Bref, c’est le monde à l’envers : ce sont désormais les victimes potentielles d’actes criminels qui doivent s’identifier grâce à leurs données biométriques. Pour obtenir cette sécurité, peut-être illusoire, nous fournissons à de grandes corporations informatiques ces données. Car il serait naïf, étant donné les pratiques notoires de collecte de données ou d’espionnage de Microsoft, de Google et d’Apple, de croire que ces données ne quittent pas nos ordinateurs et nos téléphones mobiles, et ne sont pas collectées par ces grandes corporations, qui peuvent les utiliser à des fins de surveillance, ou les fournir à des corps policiers et des agences de renseignement, si bien que c’est nous qui sommes de plus en plus traités comme des criminels ou des suspects, et que nous sommes tous « fichés ». Je ne parle même pas de ce que nos banques, les entreprises spécialisées dans le commerce en ligne et nos gouvernements pourraient faire des données accumulées sur nous, quand l’authentification biométrique se généralisera, ou quand l’identité numérique devra être utilisée pour faire toutes sortes de choses, en ligne ou en personne, par exemple faire un achat en ligne ou dans un commerce, se connecter à internet, ouvrir la porte d’un édifice, utiliser les transports en commun, démarrer sa voiture ou entrer chez soi.

Voilà qui permettrait à nos gouvernements et aux grandes corporations qui contrôlent de plus en plus tout ce qui existe dans nos sociétés, d’exercer sur nous une surveillance policière ou même carcérale. De telles transformations n’auraient pas tant pour effet de nous protéger contre les cybercriminels, que de permettre à ces entités – dont il est légitime de nous demander si elles sont criminelles, considérant le peu de cas qu’elles font des constitutions et des lois de nos pays – de nous traiter comme des suspects, des criminels ou des prisonniers, avant même que nous ayons eu l’intention de commettre un crime, sans que nous ayons été accusés de quoi que ce soit, sans que nous ayons eu l’occasion de nous défendre devant un tribunal, et sans que celui-ci ait rendu un verdict de culpabilité.
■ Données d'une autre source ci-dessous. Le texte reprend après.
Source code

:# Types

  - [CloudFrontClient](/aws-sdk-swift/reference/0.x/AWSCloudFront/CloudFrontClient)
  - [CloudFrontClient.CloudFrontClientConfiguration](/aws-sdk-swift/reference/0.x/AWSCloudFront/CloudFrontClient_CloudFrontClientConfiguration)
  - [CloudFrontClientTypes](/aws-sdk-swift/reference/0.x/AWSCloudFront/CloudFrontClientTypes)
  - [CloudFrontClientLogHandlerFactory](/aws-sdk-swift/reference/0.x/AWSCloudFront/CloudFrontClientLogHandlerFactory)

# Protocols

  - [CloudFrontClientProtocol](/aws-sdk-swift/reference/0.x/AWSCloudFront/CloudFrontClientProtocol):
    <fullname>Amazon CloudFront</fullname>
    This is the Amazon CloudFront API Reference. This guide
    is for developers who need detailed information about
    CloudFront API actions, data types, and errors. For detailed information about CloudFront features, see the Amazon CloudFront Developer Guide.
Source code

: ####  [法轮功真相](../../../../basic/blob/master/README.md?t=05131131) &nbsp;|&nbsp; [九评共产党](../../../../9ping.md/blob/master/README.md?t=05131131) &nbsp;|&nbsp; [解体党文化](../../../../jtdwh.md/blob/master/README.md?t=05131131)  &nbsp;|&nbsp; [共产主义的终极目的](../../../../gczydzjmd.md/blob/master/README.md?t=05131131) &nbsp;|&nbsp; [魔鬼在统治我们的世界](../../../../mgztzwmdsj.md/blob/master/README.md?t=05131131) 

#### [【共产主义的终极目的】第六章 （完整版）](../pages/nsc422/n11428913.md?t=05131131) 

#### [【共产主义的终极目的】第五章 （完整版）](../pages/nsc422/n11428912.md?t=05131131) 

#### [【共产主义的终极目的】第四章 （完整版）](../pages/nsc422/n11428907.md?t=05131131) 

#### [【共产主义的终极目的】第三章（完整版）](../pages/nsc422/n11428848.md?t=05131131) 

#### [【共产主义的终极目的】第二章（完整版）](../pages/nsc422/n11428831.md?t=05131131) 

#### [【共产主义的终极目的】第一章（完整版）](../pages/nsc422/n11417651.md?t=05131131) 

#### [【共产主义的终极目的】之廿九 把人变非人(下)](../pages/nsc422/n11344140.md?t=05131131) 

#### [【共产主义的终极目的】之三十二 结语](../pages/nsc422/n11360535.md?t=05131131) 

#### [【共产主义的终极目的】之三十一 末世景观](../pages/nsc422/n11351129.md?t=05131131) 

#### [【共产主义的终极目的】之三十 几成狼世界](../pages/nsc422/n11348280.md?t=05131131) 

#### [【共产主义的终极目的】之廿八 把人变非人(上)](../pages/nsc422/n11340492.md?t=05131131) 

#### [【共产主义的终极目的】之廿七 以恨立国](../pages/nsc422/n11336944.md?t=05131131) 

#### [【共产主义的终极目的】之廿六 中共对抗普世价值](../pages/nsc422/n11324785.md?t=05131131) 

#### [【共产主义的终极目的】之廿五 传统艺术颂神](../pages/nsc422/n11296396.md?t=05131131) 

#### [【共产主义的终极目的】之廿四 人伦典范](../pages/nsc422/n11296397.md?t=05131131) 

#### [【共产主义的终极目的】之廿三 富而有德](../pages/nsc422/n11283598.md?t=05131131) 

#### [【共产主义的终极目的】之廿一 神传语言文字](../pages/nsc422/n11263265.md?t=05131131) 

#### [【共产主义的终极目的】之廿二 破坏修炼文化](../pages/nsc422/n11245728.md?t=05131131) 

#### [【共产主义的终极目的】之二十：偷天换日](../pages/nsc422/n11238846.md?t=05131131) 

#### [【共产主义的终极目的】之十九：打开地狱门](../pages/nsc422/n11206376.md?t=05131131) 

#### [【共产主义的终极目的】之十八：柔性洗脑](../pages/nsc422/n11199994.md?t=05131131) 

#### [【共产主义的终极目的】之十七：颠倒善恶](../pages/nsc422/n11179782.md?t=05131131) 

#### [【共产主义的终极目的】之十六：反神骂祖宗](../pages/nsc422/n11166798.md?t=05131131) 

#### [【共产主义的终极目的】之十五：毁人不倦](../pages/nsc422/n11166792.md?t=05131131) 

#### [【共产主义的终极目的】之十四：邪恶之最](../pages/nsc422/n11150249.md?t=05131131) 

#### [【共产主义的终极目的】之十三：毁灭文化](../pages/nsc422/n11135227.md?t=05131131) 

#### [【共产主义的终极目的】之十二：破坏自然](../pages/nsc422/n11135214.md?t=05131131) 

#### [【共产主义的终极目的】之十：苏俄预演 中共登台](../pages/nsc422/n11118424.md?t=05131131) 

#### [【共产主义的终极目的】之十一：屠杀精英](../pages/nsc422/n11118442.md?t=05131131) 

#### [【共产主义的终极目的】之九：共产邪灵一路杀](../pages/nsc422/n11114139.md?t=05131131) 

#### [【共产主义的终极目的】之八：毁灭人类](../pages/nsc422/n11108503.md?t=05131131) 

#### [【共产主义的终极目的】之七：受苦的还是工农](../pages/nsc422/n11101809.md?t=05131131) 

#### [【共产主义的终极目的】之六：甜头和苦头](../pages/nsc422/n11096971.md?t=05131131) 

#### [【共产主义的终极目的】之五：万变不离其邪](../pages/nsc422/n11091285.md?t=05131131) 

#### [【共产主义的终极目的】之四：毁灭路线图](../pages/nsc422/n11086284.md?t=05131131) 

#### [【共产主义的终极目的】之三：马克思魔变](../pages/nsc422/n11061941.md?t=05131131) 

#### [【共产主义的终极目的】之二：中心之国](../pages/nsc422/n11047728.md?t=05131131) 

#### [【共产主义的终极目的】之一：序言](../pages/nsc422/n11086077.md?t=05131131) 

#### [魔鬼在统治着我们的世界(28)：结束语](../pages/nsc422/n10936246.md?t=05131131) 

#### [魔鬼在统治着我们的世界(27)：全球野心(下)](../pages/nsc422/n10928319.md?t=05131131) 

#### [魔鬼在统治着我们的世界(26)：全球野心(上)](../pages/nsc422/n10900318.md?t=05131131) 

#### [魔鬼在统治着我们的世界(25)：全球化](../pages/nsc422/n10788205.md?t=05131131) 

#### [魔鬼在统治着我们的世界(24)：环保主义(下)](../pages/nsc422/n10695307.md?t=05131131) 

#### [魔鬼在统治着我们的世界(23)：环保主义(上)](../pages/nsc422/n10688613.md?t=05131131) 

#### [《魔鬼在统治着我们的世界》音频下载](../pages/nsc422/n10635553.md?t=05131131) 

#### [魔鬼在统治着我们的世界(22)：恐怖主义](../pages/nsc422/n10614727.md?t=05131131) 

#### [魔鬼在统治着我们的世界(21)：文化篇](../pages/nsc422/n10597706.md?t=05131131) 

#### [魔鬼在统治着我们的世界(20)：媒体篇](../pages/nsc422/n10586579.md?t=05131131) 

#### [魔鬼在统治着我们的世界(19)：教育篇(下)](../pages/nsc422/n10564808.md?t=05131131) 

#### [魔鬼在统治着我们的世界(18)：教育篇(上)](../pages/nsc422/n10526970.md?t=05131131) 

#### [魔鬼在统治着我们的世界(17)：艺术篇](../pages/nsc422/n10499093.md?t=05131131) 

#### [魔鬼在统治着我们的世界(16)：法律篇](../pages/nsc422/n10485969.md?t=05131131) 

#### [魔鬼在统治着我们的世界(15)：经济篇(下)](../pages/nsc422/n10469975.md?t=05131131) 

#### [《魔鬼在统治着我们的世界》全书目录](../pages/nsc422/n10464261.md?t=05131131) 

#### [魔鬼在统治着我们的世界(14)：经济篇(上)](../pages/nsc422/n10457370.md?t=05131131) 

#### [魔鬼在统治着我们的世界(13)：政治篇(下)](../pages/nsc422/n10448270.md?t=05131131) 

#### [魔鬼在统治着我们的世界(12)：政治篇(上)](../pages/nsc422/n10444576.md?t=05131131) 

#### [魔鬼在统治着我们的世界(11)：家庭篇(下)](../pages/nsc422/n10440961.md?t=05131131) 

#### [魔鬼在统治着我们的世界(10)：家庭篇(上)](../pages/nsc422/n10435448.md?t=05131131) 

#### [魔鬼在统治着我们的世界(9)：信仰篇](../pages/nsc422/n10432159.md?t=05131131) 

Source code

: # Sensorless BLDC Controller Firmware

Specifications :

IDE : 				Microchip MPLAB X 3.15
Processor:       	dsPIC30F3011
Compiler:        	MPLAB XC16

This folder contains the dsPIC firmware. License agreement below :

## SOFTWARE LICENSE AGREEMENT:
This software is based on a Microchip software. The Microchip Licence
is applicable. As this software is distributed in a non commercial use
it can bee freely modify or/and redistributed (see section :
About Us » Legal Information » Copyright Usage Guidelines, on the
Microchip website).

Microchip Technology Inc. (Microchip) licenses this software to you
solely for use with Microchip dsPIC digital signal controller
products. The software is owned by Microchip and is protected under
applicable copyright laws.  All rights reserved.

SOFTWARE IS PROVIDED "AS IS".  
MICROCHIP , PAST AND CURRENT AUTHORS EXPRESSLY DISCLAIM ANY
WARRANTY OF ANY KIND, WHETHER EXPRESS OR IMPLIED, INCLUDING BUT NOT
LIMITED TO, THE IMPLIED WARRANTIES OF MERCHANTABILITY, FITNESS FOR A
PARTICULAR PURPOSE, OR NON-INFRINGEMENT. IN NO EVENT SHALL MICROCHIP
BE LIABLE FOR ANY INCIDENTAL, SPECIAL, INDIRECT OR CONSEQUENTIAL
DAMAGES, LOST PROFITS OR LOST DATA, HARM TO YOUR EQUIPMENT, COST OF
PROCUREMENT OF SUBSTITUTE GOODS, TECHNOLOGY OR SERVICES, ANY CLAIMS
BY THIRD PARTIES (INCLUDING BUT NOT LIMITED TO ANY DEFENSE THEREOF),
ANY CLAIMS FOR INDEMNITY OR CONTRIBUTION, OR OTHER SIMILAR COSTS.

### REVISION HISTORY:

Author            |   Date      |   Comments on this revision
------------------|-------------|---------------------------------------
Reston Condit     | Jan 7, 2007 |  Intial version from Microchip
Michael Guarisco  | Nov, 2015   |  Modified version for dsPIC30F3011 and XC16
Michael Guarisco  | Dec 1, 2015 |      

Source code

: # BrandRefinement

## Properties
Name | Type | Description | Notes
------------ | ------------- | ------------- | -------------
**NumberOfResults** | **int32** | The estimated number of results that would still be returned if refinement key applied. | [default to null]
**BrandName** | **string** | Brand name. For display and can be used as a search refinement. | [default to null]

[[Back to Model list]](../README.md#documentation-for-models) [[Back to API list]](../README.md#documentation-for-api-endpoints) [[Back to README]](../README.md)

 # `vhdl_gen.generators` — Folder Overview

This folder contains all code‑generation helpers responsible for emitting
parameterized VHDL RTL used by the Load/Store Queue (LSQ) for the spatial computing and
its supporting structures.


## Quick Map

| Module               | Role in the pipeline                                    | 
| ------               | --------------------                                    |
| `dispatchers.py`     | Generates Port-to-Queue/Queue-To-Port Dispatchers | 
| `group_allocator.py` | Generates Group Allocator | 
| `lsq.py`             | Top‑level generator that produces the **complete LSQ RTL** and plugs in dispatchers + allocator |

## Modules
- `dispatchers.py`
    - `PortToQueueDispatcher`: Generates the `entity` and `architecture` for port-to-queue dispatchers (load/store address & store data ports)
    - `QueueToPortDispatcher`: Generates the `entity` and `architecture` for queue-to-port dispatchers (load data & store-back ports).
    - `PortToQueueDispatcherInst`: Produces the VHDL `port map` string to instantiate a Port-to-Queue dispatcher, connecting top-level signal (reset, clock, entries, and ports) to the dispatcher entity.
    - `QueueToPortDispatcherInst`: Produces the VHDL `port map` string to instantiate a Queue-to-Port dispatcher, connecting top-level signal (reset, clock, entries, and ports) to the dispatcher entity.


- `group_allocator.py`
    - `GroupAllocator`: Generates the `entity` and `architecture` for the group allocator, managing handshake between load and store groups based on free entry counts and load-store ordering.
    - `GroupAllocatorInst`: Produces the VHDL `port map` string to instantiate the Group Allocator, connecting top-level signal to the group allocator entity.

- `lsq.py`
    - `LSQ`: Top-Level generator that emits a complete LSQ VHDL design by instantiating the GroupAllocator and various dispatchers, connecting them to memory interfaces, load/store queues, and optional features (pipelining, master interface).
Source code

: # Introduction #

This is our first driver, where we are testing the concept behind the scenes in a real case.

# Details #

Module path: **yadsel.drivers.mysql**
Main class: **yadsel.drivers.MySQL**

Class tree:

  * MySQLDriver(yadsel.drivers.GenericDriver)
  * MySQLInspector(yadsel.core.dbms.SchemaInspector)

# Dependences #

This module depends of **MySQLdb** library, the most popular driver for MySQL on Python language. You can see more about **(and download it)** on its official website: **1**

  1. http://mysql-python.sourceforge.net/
Par crainte des cybercriminels, nous nous mettrions à la merci des entités, qui pourraient devenir nos geôliers, en ligne ou dans le monde réel, si l’envie leur en prenait ; et qui pourraient utiliser les données biométriques dont ils disposent pour préparer des coups montés et nous attribuer, sans autre forme de procès, des actes répréhensibles que nous aurions commis. Non seulement ce serait marcher sur la tête, mais ce serait opter pour un mal pire que celui que nous voudrions éviter, sans être certains d’y parvenir.